Фаруха, напробовавшегося колбасы, тошнило. Наедаясь впрок, он продолжал болтаться у сцены, у столов, бросив пост у метро.
– Россия – кровь моя и боль.
Россия – страсть души и пламя.
Россия, мы живем тобой,
Укрытые могучими крылами.
Русский язык Фаруху упрямо не давался: отдельные слова, если их произносили медленно, он понимал. Особенно понимал полицейских. Те говорили всегда правильно: неспешно, слово от слова отдельно и каждый раз повторяя одно и то же. Из слов песни он понял только многократно повторенное «Россия» и понял, что поет песню девочка, как и он, бесконечно далекая от родины, понял и заплакал.

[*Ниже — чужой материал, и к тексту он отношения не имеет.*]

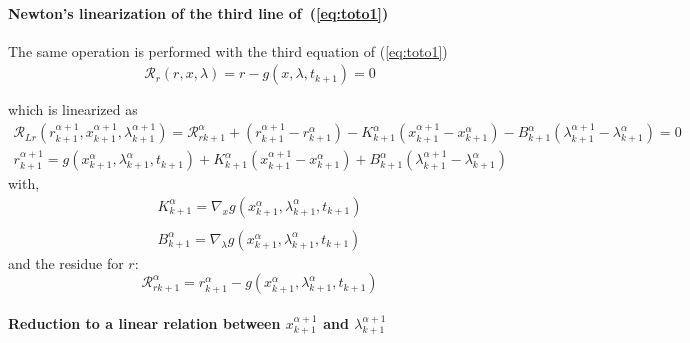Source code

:  \paragraph{Newton's linearization of the third  line of~(\ref{eq:toto1})}
The same operation is performed with the third equation of (\ref{eq:toto1})
\begin{equation}
  \begin{array}{l}
    \mathcal R_r(r,x,\lambda)=r-g(x,\lambda,t_{k+1}) =0\\ \\  \end{array}
\end{equation}
which is linearized as
\begin{equation}
  \label{eq:NL9}
  \begin{array}{l}
      \mathcal R_{Lr}(r^{\alpha+1}_{k+1},x^{\alpha+1}_{k+1},\lambda^{\alpha+1}_{k+1}) = \mathcal
      R_{rk+1}^{\alpha} + (r^{\alpha+1}_{k+1} - r^{\alpha}_{k+1}) -
      K^{\alpha}_{k+1}(x^{\alpha+1}_{k+1} - x^{\alpha}_{k+1})- B^{\alpha}_{k+1}(\lambda^{\alpha+1}_{k+1} -
      \lambda^{\alpha}_{k+1})=0
    \end{array}
  \end{equation}
\begin{equation}
  \label{eq:rrL}
  \begin{array}{l}
    \boxed{r^{\alpha+1}_{k+1} = g(x ^{\alpha}_{k+1},\lambda ^{\alpha}_{k+1},t_{k+1}) +
      K^{\alpha}_{k+1}(x^{\alpha+1}_{k+1} - x^{\alpha}_{k+1})
      + B^{\alpha}_{k+1}(\lambda^{\alpha+1}_{k+1} - \lambda^{\alpha}_{k+1})
    }       
  \end{array}
\end{equation}
with,
\begin{equation}
     \begin{array}{l}
  K^{\alpha}_{k+1} = \nabla_xg(x^{\alpha}_{k+1},\lambda ^{\alpha}_{k+1},t_{k+1})  \\ \\
  B^{\alpha}_{k+1} = \nabla_{\lambda}g(x^{\alpha}_{k+1},\lambda ^{\alpha}_{k+1},t_{k+1})
 \end{array}
\end{equation}
and the  residue for $r$:
\begin{equation}
\boxed{\mathcal
      R_{rk+1}^{\alpha} = r^{\alpha}_{k+1} - g(x^{\alpha}_{k+1},\lambda ^{\alpha}_{k+1},t_{k+1})}
  \end{equation}


\paragraph{Reduction to a linear relation between  $x^{\alpha+1}_{k+1}$ and
$\lambda^{\alpha+1}_{k+1}$}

Стыдясь, Фарух повернулся уйти от сцены и задел фанерками микрофон в руках у смеющейся девушки в кокошнике и длинной куртке, тепло укрывавшей колени. Фарух очень замечал теперь, зимой, кто как одет. За ней, привязанный проводом, ходил человек с камерой. Девушка наклонилась к Фаруху и что-то прокричала в ухо.
– Восставшая из пепла сотни раз, – пела Карина Кулагина, – ты расправляла крылья и взлетала. И, как орлят, летать учила нас. А места в твоем небе нам хватало, – выдохнула она.
Фаруху было стыдно плакать, он виновато улыбался сквозь слезы и не отвечал. Девушка смеялась, запрокинув голову, и, разведя руки, взмахивала ими, как крыльями, и приглашала его повторить. Он выпростал руки из-под фанерок и замахал ими. Под лопатками засаднило от утреннего удара. Девушка продолжала что-то кричать, но Фарух только улыбался. Она взяла его за новые фанерные плечи и развернула к экрану. На экране Фарух увидел себя, махающего руками и улыбающегося. Они переглянулись и рассмеялись. Фарух высоко! Фарух летает!
– Пою тебя, люблю тебя до слез и всей душой в тебя, как в Бога, верю![7] – допела Карина Кулагина и слезла со сцены под недружные хлопки зрителей.
В общежитие Фарух возвращался с тысячей рублей. Шел пешком, ему казалось, шел быстро, расстегнув куртку и повторяя горячечным шепотом:
– Рабби гфирли, Рабби гфирли, Рабби гфирли, Рабби гфирли, Рабби…[8]
[1] Направление, «то, что находится напротив» (араб.). В исламе – направление на Каабу (мусульманскую святыню в виде кубической постройки во внутреннем дворе храма Масджид аль-Харам в Мекке), соблюдаемое во время совершения молитв и отправления ритуалов.
[2] Циклы телодвижений во время совершения намаза.
[3] Аллах Величайший (араб.).
[4] Поясной поклон.
[5] Имя Айем означает «эпоха» (тадж.).
[6] Мир вам и милость Аллаха (араб.).
[7] «Россия» – песня группы «Любовные истории».